All entries are to be transcribed exactly. Pictures are not part of the copy.

━━━━━━

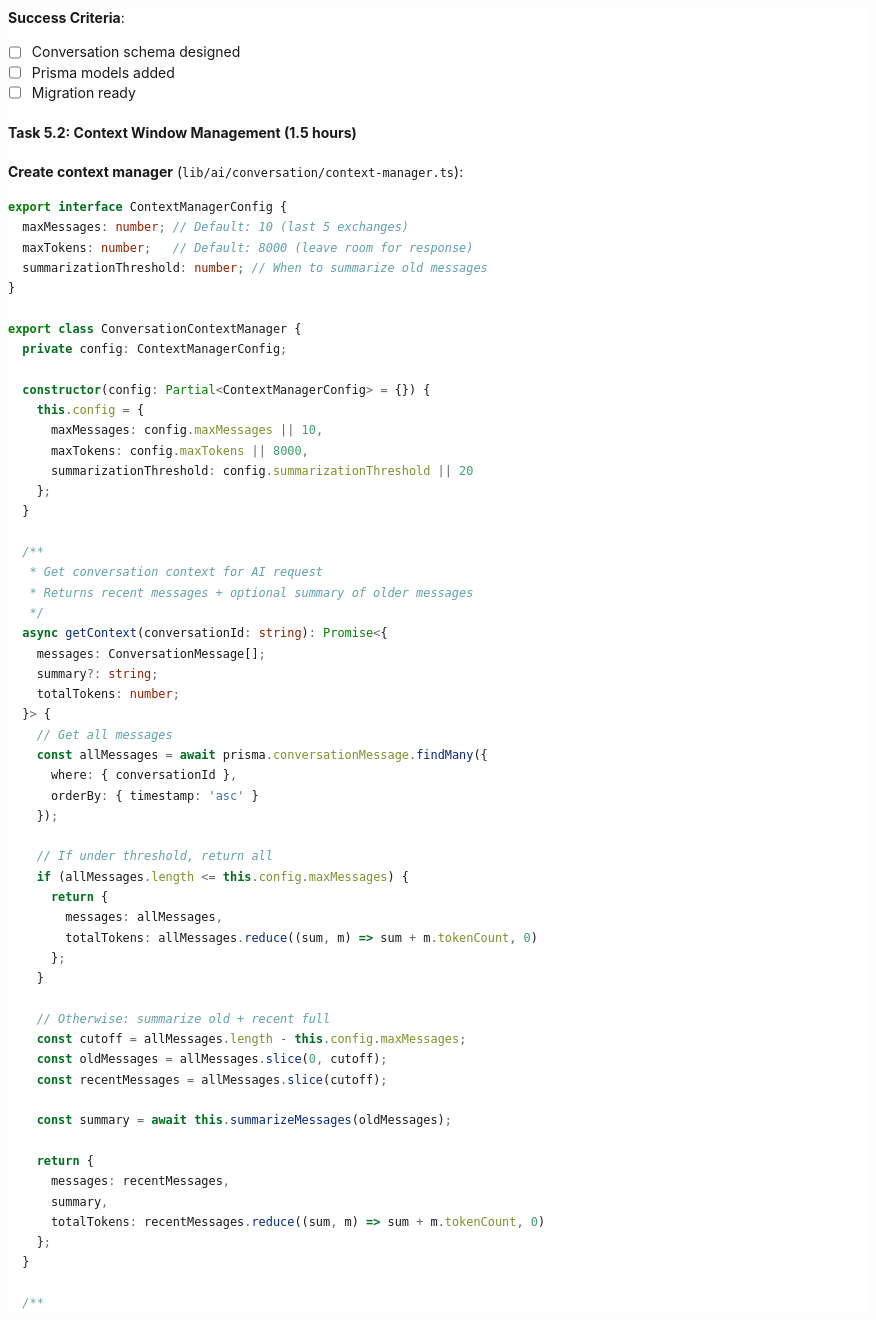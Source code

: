**Success Criteria**:
- [ ] Conversation schema designed
- [ ] Prisma models added
- [ ] Migration ready

#### Task 5.2: Context Window Management (1.5 hours)
**Create context manager** (`lib/ai/conversation/context-manager.ts`):

```typescript
export interface ContextManagerConfig {
  maxMessages: number; // Default: 10 (last 5 exchanges)
  maxTokens: number;   // Default: 8000 (leave room for response)
  summarizationThreshold: number; // When to summarize old messages
}

export class ConversationContextManager {
  private config: ContextManagerConfig;

  constructor(config: Partial<ContextManagerConfig> = {}) {
    this.config = {
      maxMessages: config.maxMessages || 10,
      maxTokens: config.maxTokens || 8000,
      summarizationThreshold: config.summarizationThreshold || 20
    };
  }

  /**
   * Get conversation context for AI request
   * Returns recent messages + optional summary of older messages
   */
  async getContext(conversationId: string): Promise<{
    messages: ConversationMessage[];
    summary?: string;
    totalTokens: number;
  }> {
    // Get all messages
    const allMessages = await prisma.conversationMessage.findMany({
      where: { conversationId },
      orderBy: { timestamp: 'asc' }
    });

    // If under threshold, return all
    if (allMessages.length <= this.config.maxMessages) {
      return {
        messages: allMessages,
        totalTokens: allMessages.reduce((sum, m) => sum + m.tokenCount, 0)
      };
    }

    // Otherwise: summarize old + recent full
    const cutoff = allMessages.length - this.config.maxMessages;
    const oldMessages = allMessages.slice(0, cutoff);
    const recentMessages = allMessages.slice(cutoff);

    const summary = await this.summarizeMessages(oldMessages);

    return {
      messages: recentMessages,
      summary,
      totalTokens: recentMessages.reduce((sum, m) => sum + m.tokenCount, 0)
    };
  }

  /**
```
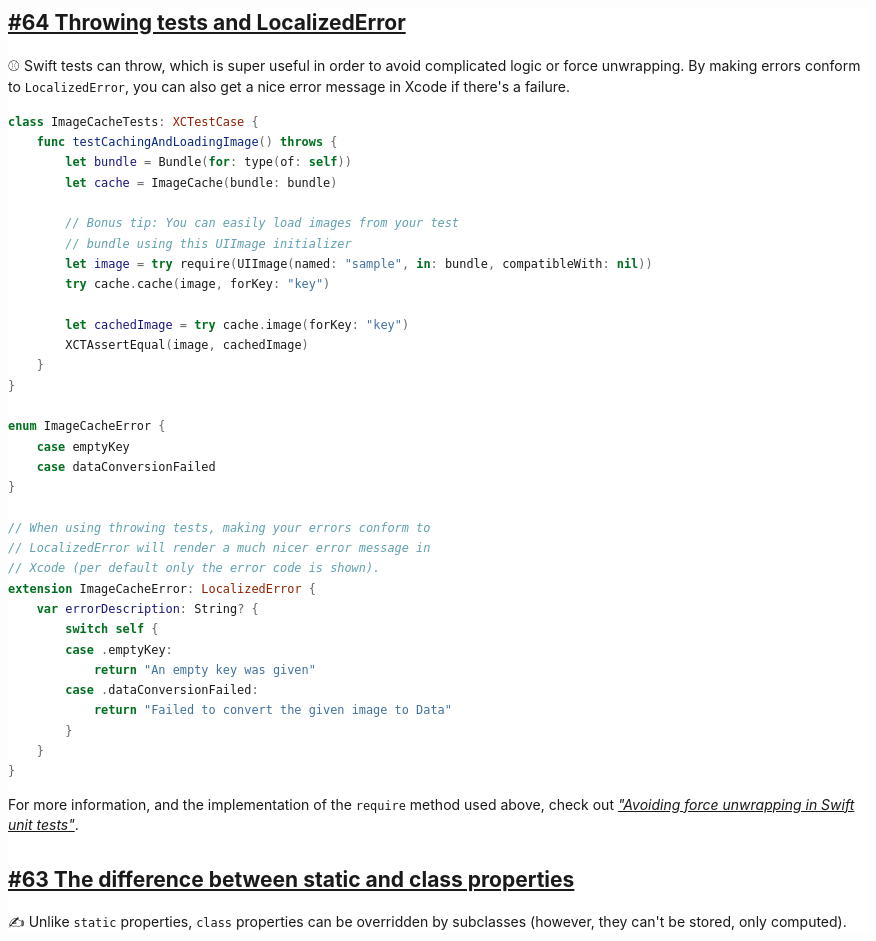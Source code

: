 ## [#64 Throwing tests and LocalizedError](https://twitter.com/johnsundell/status/956630510628999171)

⚾️ Swift tests can throw, which is super useful in order to avoid complicated logic or force unwrapping. By making errors conform to `LocalizedError`, you can also get a nice error message in Xcode if there's a failure.

```swift
class ImageCacheTests: XCTestCase {
    func testCachingAndLoadingImage() throws {
        let bundle = Bundle(for: type(of: self))
        let cache = ImageCache(bundle: bundle)
        
        // Bonus tip: You can easily load images from your test
        // bundle using this UIImage initializer
        let image = try require(UIImage(named: "sample", in: bundle, compatibleWith: nil))
        try cache.cache(image, forKey: "key")
        
        let cachedImage = try cache.image(forKey: "key")
        XCTAssertEqual(image, cachedImage)
    }
}

enum ImageCacheError {
    case emptyKey
    case dataConversionFailed
}

// When using throwing tests, making your errors conform to
// LocalizedError will render a much nicer error message in
// Xcode (per default only the error code is shown).
extension ImageCacheError: LocalizedError {
    var errorDescription: String? {
        switch self {
        case .emptyKey:
            return "An empty key was given"
        case .dataConversionFailed:
            return "Failed to convert the given image to Data"
        }
    }
}
```

For more information, and the implementation of the `require` method used above, check out *["Avoiding force unwrapping in Swift unit tests"](https://www.swiftbysundell.com/posts/avoiding-force-unwrapping-in-swift-unit-tests)*.

## [#63 The difference between static and class properties](https://twitter.com/johnsundell/status/956277711294656512)

✍️ Unlike `static` properties, `class` properties can be overridden by subclasses (however, they can't be stored, only computed).
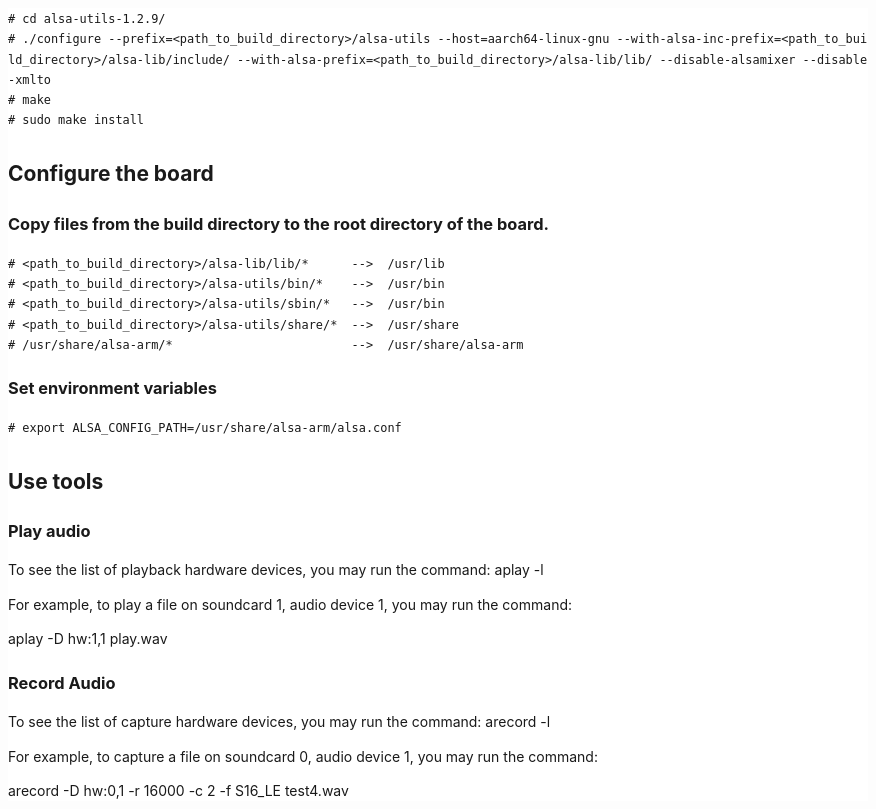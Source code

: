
 ```
# cd alsa-utils-1.2.9/
# ./configure --prefix=<path_to_build_directory>/alsa-utils --host=aarch64-linux-gnu --with-alsa-inc-prefix=<path_to_build_directory>/alsa-lib/include/ --with-alsa-prefix=<path_to_build_directory>/alsa-lib/lib/ --disable-alsamixer --disable-xmlto
# make
# sudo make install
```

## Configure the board

### Copy files from the build directory to the root directory of the board.

```
# <path_to_build_directory>/alsa-lib/lib/*      -->  /usr/lib
# <path_to_build_directory>/alsa-utils/bin/*    -->  /usr/bin
# <path_to_build_directory>/alsa-utils/sbin/*   -->  /usr/bin
# <path_to_build_directory>/alsa-utils/share/*  -->  /usr/share
# /usr/share/alsa-arm/*                         -->  /usr/share/alsa-arm
```

### Set environment variables

```
# export ALSA_CONFIG_PATH=/usr/share/alsa-arm/alsa.conf
```

## Use tools

### Play audio

To see the list of playback hardware devices, you may run the command: aplay -l

For example, to play a file on soundcard 1, audio device 1, you may run the command:

  aplay -D hw:1,1 play.wav

### Record Audio

To see the list of capture hardware devices, you may run the command: arecord -l

For example, to capture a file on soundcard 0, audio device 1, you may run the command:

  arecord -D hw:0,1 -r 16000 -c 2 -f S16_LE test4.wav
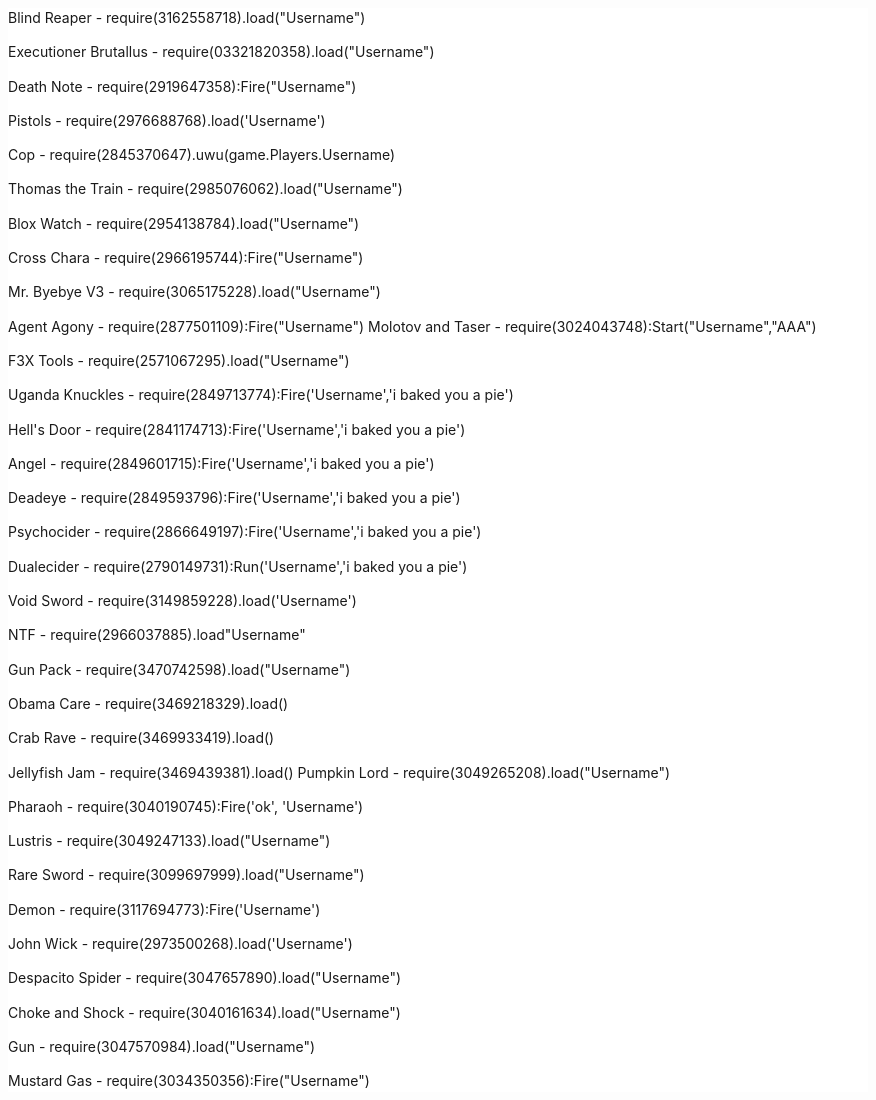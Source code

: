 Blind Reaper - require(3162558718).load("Username")

Executioner Brutallus - require(03321820358).load("Username")

Death Note - require(2919647358):Fire("Username")

Pistols - require(2976688768).load('Username')

Cop - require(2845370647).uwu(game.Players.Username)

Thomas the Train - require(2985076062).load("Username")

Blox Watch - require(2954138784).load("Username")

Cross Chara - require(2966195744):Fire("Username")

Mr. Byebye V3 - require(3065175228).load("Username")

Agent Agony - require(2877501109):Fire("Username")
Molotov and Taser - require(3024043748):Start("Username","AAA")

F3X Tools - require(2571067295).load("Username")

Uganda Knuckles - require(2849713774):Fire('Username','i baked you a pie')

Hell's Door - require(2841174713):Fire('Username','i baked you a pie')

Angel - require(2849601715):Fire('Username','i baked you a pie')

Deadeye - require(2849593796):Fire('Username','i baked you a pie')

Psychocider - require(2866649197):Fire('Username','i baked you a pie')

Dualecider - require(2790149731):Run('Username','i baked you a pie')

Void Sword - require(3149859228).load('Username')

NTF - require(2966037885).load"Username"

Gun Pack - require(3470742598).load("Username")

Obama Care - require(3469218329).load()

Crab Rave - require(3469933419).load()

Jellyfish Jam - require(3469439381).load()
Pumpkin Lord - require(3049265208).load("Username")

Pharaoh - require(3040190745):Fire('ok', 'Username')

Lustris - require(3049247133).load("Username")

Rare Sword - require(3099697999).load("Username")

Demon - require(3117694773):Fire('Username')

John Wick - require(2973500268).load('Username')

Despacito Spider - require(3047657890).load("Username")

Choke and Shock - require(3040161634).load("Username")

Gun - require(3047570984).load("Username")

Mustard Gas - require(3034350356):Fire("Username")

━━━━━━

▸ **Exercise result**
Source code

:**Success Criteria**:
- [ ] Conversation schema designed
- [ ] Prisma models added
- [ ] Migration ready

#### Task 5.2: Context Window Management (1.5 hours)
**Create context manager** (`lib/ai/conversation/context-manager.ts`):

```typescript
export interface ContextManagerConfig {
  maxMessages: number; // Default: 10 (last 5 exchanges)
  maxTokens: number;   // Default: 8000 (leave room for response)
  summarizationThreshold: number; // When to summarize old messages
}

export class ConversationContextManager {
  private config: ContextManagerConfig;

  constructor(config: Partial<ContextManagerConfig> = {}) {
    this.config = {
      maxMessages: config.maxMessages || 10,
      maxTokens: config.maxTokens || 8000,
      summarizationThreshold: config.summarizationThreshold || 20
    };
  }

  /**
   * Get conversation context for AI request
   * Returns recent messages + optional summary of older messages
   */
  async getContext(conversationId: string): Promise<{
    messages: ConversationMessage[];
    summary?: string;
    totalTokens: number;
  }> {
    // Get all messages
    const allMessages = await prisma.conversationMessage.findMany({
      where: { conversationId },
      orderBy: { timestamp: 'asc' }
    });

    // If under threshold, return all
    if (allMessages.length <= this.config.maxMessages) {
      return {
        messages: allMessages,
        totalTokens: allMessages.reduce((sum, m) => sum + m.tokenCount, 0)
      };
    }

    // Otherwise: summarize old + recent full
    const cutoff = allMessages.length - this.config.maxMessages;
    const oldMessages = allMessages.slice(0, cutoff);
    const recentMessages = allMessages.slice(cutoff);

    const summary = await this.summarizeMessages(oldMessages);

    return {
      messages: recentMessages,
      summary,
      totalTokens: recentMessages.reduce((sum, m) => sum + m.tokenCount, 0)
    };
  }

  /**
```
Source code

: ## [#64 Throwing tests and LocalizedError](https://twitter.com/johnsundell/status/956630510628999171)

⚾️ Swift tests can throw, which is super useful in order to avoid complicated logic or force unwrapping. By making errors conform to `LocalizedError`, you can also get a nice error message in Xcode if there's a failure.

```swift
class ImageCacheTests: XCTestCase {
    func testCachingAndLoadingImage() throws {
        let bundle = Bundle(for: type(of: self))
        let cache = ImageCache(bundle: bundle)
        
        // Bonus tip: You can easily load images from your test
        // bundle using this UIImage initializer
        let image = try require(UIImage(named: "sample", in: bundle, compatibleWith: nil))
        try cache.cache(image, forKey: "key")
        
        let cachedImage = try cache.image(forKey: "key")
        XCTAssertEqual(image, cachedImage)
    }
}

enum ImageCacheError {
    case emptyKey
    case dataConversionFailed
}

// When using throwing tests, making your errors conform to
// LocalizedError will render a much nicer error message in
// Xcode (per default only the error code is shown).
extension ImageCacheError: LocalizedError {
    var errorDescription: String? {
        switch self {
        case .emptyKey:
            return "An empty key was given"
        case .dataConversionFailed:
            return "Failed to convert the given image to Data"
        }
    }
}
```

For more information, and the implementation of the `require` method used above, check out *["Avoiding force unwrapping in Swift unit tests"](https://www.swiftbysundell.com/posts/avoiding-force-unwrapping-in-swift-unit-tests)*.

## [#63 The difference between static and class properties](https://twitter.com/johnsundell/status/956277711294656512)

✍️ Unlike `static` properties, `class` properties can be overridden by subclasses (however, they can't be stored, only computed).
Source code

:
 ```
# cd alsa-utils-1.2.9/
# ./configure --prefix=<path_to_build_directory>/alsa-utils --host=aarch64-linux-gnu --with-alsa-inc-prefix=<path_to_build_directory>/alsa-lib/include/ --with-alsa-prefix=<path_to_build_directory>/alsa-lib/lib/ --disable-alsamixer --disable-xmlto
# make
# sudo make install
```

## Configure the board

### Copy files from the build directory to the root directory of the board.

```
# <path_to_build_directory>/alsa-lib/lib/*      -->  /usr/lib
# <path_to_build_directory>/alsa-utils/bin/*    -->  /usr/bin
# <path_to_build_directory>/alsa-utils/sbin/*   -->  /usr/bin
# <path_to_build_directory>/alsa-utils/share/*  -->  /usr/share
# /usr/share/alsa-arm/*                         -->  /usr/share/alsa-arm
```

### Set environment variables

```
# export ALSA_CONFIG_PATH=/usr/share/alsa-arm/alsa.conf
```

## Use tools

### Play audio

To see the list of playback hardware devices, you may run the command: aplay -l

For example, to play a file on soundcard 1, audio device 1, you may run the command:

  aplay -D hw:1,1 play.wav

### Record Audio

To see the list of capture hardware devices, you may run the command: arecord -l

For example, to capture a file on soundcard 0, audio device 1, you may run the command:

  arecord -D hw:0,1 -r 16000 -c 2 -f S16_LE test4.wav
Source code

: Blind Reaper - require(3162558718).load("Username")

Executioner Brutallus - require(03321820358).load("Username")

Death Note - require(2919647358):Fire("Username")

Pistols - require(2976688768).load('Username')

Cop - require(2845370647).uwu(game.Players.Username)

Thomas the Train - require(2985076062).load("Username")

Blox Watch - require(2954138784).load("Username")

Cross Chara - require(2966195744):Fire("Username")

Mr. Byebye V3 - require(3065175228).load("Username")

Agent Agony - require(2877501109):Fire("Username")
Molotov and Taser - require(3024043748):Start("Username","AAA")

F3X Tools - require(2571067295).load("Username")

Uganda Knuckles - require(2849713774):Fire('Username','i baked you a pie')

Hell's Door - require(2841174713):Fire('Username','i baked you a pie')

Angel - require(2849601715):Fire('Username','i baked you a pie')

Deadeye - require(2849593796):Fire('Username','i baked you a pie')

Psychocider - require(2866649197):Fire('Username','i baked you a pie')

Dualecider - require(2790149731):Run('Username','i baked you a pie')

Void Sword - require(3149859228).load('Username')

NTF - require(2966037885).load"Username"

Gun Pack - require(3470742598).load("Username")

Obama Care - require(3469218329).load()

Crab Rave - require(3469933419).load()

Jellyfish Jam - require(3469439381).load()
Pumpkin Lord - require(3049265208).load("Username")

Pharaoh - require(3040190745):Fire('ok', 'Username')

Lustris - require(3049247133).load("Username")

Rare Sword - require(3099697999).load("Username")

Demon - require(3117694773):Fire('Username')

John Wick - require(2973500268).load('Username')

Despacito Spider - require(3047657890).load("Username")

Choke and Shock - require(3040161634).load("Username")

Gun - require(3047570984).load("Username")

Mustard Gas - require(3034350356):Fire("Username")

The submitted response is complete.